** Opening Provided records block **

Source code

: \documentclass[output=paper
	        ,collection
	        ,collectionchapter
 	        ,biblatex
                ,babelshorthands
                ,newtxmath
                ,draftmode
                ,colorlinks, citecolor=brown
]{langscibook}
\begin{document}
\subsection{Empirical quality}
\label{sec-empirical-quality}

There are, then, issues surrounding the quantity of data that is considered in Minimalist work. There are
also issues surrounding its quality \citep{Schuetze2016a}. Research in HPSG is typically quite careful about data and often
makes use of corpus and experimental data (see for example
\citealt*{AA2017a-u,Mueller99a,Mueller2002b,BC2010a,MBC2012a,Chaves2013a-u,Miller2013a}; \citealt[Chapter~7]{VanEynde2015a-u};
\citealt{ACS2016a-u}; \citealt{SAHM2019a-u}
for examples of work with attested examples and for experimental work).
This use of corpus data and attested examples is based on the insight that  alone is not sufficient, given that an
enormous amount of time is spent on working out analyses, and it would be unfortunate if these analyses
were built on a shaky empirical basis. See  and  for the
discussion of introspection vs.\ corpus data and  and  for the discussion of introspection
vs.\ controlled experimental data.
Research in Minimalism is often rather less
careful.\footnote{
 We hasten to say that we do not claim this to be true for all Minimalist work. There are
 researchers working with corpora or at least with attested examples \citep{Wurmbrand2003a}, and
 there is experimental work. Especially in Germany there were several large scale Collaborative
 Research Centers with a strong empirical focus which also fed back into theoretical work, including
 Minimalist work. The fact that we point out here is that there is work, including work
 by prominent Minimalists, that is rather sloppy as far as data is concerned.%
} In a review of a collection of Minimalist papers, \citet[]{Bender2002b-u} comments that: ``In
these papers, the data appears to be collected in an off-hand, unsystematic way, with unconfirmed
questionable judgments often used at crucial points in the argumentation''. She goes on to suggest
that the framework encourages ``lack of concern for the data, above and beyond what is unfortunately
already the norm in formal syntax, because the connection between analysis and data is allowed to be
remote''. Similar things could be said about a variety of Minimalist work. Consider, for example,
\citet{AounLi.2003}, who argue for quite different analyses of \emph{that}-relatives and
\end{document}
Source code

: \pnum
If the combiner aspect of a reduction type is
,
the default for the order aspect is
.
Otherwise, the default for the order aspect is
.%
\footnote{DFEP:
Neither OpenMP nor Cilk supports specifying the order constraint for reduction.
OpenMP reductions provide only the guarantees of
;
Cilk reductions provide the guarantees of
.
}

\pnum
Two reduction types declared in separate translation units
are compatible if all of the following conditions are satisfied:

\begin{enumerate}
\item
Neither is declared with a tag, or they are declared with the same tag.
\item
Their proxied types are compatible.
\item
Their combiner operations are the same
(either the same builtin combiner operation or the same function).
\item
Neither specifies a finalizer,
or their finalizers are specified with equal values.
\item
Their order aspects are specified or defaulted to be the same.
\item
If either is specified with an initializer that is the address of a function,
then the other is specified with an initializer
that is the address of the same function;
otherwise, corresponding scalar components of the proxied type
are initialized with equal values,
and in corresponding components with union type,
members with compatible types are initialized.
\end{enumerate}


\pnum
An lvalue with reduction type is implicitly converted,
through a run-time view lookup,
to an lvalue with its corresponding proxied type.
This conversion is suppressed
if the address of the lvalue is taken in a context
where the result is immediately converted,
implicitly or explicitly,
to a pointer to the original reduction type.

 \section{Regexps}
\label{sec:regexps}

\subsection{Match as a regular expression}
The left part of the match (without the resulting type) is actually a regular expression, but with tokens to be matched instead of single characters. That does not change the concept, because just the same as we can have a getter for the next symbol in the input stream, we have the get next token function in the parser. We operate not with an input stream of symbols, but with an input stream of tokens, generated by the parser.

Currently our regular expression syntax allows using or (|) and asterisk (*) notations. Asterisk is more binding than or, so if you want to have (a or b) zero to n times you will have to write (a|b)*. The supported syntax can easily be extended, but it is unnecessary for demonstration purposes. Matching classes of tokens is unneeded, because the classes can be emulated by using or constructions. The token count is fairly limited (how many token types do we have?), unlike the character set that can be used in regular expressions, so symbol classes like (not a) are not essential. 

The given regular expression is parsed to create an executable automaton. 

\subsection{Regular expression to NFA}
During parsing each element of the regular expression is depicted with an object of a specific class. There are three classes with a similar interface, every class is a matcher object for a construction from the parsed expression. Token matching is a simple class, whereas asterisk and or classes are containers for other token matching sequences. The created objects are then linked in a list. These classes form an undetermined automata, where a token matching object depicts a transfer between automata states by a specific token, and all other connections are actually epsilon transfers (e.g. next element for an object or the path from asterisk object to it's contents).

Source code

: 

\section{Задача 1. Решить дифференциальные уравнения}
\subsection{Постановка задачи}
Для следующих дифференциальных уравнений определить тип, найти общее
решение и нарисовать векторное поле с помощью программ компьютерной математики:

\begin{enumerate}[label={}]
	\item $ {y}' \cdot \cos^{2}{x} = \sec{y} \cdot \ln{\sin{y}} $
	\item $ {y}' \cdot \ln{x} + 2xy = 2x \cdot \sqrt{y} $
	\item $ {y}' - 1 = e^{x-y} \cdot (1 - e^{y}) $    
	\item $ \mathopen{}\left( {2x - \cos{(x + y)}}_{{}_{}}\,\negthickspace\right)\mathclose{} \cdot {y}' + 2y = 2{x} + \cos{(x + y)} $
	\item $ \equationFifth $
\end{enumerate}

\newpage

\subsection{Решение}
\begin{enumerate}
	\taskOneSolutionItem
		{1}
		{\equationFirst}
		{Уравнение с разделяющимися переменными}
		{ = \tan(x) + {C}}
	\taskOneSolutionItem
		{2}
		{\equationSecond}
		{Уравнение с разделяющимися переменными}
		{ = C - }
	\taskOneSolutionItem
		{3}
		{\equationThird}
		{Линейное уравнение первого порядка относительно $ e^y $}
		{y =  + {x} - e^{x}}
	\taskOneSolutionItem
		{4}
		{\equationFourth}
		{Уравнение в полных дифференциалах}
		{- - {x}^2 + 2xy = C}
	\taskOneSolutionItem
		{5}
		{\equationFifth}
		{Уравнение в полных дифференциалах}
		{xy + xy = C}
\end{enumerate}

** Closing Provided records block **

- _Exercise instructions_
Check each line of the material for "issues". Copy the ones that have it.

- _Output of the task_
There are, then, issues surrounding the quantity of data that is considered in Minimalist work. There are
also issues surrounding its quality \citep{Schuetze2016a}. Research in HPSG is typically quite careful about data and often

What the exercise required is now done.